Exercise brief:
Would you please copy every line below that includes the string "sample"?

Record extracts:
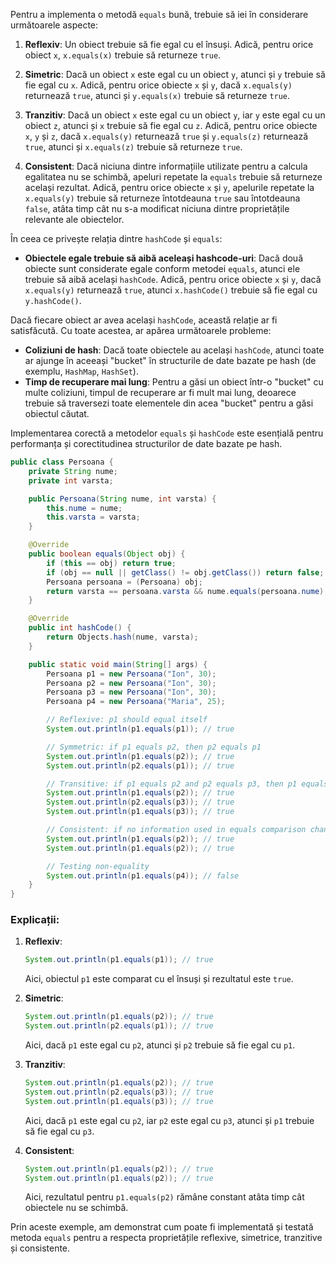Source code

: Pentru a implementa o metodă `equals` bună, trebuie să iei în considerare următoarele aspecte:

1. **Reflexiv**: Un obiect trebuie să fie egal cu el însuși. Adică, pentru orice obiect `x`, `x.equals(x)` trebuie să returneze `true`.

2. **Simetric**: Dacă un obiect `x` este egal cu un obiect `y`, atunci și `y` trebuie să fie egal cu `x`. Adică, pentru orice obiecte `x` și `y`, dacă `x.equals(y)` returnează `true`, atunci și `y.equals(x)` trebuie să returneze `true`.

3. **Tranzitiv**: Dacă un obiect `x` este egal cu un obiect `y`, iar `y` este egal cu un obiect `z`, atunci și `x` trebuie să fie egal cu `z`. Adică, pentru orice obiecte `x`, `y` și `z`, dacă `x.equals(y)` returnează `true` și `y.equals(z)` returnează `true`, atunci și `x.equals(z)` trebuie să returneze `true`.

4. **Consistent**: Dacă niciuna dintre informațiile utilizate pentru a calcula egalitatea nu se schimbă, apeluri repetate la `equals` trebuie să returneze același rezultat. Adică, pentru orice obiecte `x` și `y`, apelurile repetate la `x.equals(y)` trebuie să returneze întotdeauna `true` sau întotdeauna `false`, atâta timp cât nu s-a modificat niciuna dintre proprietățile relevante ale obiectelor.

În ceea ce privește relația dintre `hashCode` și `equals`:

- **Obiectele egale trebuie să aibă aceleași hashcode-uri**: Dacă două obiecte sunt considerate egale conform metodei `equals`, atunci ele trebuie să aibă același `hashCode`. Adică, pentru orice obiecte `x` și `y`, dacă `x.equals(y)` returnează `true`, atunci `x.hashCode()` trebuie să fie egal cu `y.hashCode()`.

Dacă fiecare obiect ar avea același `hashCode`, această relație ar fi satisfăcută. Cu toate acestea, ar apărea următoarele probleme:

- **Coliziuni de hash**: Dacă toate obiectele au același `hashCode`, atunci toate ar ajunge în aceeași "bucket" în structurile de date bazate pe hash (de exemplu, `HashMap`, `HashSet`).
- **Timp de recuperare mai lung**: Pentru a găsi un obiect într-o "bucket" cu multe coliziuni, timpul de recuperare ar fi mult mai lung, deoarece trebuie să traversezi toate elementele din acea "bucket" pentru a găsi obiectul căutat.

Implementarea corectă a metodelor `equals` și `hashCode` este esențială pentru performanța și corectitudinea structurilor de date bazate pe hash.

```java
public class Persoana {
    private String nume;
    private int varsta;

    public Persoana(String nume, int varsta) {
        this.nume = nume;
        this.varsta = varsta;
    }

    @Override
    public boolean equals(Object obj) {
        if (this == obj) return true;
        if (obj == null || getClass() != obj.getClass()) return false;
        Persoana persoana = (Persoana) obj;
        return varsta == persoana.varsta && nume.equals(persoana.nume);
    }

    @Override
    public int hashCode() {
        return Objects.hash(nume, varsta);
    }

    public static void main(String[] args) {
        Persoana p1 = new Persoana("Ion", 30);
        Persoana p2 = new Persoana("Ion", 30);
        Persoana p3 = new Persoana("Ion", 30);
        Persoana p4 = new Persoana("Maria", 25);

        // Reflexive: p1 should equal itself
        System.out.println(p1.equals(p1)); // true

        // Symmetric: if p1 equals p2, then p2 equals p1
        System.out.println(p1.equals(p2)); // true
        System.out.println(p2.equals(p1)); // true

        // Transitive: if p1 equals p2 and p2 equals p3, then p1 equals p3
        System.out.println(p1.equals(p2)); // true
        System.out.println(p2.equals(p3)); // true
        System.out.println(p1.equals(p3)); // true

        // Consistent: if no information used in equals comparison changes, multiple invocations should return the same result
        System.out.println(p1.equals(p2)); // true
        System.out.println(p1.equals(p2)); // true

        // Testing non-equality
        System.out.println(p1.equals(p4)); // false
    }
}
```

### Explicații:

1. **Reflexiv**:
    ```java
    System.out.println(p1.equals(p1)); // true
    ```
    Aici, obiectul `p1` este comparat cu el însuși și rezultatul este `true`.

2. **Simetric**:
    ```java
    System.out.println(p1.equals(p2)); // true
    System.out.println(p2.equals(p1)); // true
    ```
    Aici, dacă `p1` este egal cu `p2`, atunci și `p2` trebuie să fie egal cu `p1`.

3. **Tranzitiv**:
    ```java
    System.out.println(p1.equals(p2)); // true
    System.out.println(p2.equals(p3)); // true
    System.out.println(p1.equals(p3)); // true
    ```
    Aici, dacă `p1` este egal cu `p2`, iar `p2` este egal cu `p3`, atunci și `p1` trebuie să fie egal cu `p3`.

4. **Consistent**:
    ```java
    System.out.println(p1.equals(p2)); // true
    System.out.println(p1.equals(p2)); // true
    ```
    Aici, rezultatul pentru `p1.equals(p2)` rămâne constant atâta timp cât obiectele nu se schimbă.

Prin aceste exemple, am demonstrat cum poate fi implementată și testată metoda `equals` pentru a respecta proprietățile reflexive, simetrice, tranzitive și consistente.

...

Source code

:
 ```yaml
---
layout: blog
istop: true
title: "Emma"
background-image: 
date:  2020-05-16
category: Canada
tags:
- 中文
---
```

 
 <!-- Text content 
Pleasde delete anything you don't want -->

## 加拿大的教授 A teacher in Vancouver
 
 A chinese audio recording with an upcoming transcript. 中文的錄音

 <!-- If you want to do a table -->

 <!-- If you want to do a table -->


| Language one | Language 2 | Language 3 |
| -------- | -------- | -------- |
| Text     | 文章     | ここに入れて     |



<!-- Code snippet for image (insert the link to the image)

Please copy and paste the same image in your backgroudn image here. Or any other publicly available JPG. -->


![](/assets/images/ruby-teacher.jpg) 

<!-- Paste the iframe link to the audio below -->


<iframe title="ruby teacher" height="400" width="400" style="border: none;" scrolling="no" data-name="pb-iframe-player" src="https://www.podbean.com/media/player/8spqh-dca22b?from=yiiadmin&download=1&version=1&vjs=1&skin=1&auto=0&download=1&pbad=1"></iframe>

--

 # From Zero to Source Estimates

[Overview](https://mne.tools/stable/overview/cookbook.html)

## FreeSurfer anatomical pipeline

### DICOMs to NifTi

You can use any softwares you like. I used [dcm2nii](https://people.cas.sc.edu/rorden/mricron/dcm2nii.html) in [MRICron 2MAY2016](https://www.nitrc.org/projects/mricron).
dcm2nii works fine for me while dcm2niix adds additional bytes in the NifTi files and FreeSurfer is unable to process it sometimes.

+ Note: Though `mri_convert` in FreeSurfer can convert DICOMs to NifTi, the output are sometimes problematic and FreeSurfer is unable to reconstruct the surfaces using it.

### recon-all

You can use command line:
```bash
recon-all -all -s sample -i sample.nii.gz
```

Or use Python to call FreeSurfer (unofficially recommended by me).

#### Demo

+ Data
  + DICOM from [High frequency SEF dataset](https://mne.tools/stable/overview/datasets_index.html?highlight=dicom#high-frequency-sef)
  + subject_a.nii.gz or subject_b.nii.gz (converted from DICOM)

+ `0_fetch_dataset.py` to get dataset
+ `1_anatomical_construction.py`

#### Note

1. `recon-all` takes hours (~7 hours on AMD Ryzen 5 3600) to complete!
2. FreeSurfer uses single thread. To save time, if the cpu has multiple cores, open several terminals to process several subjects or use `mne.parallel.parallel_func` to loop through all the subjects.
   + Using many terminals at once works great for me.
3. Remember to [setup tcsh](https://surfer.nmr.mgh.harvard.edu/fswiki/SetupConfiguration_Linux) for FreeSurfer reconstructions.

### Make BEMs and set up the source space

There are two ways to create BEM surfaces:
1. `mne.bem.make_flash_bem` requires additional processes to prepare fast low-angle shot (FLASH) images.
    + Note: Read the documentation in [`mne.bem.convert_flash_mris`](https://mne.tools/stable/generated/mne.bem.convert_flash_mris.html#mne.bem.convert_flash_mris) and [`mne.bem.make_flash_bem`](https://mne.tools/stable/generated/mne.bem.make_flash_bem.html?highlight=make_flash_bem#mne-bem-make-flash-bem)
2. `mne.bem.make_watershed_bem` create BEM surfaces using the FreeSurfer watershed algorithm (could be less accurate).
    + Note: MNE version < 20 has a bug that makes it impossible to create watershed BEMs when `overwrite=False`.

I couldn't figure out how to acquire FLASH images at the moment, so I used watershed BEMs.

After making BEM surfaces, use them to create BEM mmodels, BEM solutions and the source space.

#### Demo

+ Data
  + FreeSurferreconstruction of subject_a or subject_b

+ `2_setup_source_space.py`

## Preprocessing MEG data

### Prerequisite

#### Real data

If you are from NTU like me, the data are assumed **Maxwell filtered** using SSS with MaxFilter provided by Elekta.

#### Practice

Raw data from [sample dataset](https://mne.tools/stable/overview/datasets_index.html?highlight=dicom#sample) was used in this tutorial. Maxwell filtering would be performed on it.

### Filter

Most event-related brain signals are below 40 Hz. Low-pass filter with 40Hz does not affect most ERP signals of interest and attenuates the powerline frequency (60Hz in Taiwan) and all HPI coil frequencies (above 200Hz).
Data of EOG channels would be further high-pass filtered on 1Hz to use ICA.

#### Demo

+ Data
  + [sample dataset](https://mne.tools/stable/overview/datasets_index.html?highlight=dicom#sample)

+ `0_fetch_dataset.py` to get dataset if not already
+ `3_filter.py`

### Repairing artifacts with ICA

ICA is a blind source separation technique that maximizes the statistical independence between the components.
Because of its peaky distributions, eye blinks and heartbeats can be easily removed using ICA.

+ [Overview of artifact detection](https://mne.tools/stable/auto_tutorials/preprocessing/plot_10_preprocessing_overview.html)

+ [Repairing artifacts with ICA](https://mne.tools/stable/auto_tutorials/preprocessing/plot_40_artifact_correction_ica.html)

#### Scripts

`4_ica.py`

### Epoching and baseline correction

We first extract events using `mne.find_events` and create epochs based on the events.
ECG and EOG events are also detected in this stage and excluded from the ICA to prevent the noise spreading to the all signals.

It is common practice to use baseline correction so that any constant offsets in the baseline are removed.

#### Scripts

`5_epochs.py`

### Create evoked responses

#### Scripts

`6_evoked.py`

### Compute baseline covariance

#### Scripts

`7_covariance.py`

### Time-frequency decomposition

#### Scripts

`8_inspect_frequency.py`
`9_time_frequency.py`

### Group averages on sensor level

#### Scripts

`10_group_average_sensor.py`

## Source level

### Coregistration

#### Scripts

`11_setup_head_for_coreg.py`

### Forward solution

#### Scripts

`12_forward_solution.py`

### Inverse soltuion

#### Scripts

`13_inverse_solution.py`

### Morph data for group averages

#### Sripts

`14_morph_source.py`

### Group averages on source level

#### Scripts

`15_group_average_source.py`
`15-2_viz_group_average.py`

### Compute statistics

Reply:
recon-all -all -s sample -i sample.nii.gz
Raw data from [sample dataset](https://mne.tools/stable/overview/datasets_index.html?highlight=dicom#sample) was used in this tutorial. Maxwell filtering would be performed on it.
  + [sample dataset](https://mne.tools/stable/overview/datasets_index.html?highlight=dicom#sample)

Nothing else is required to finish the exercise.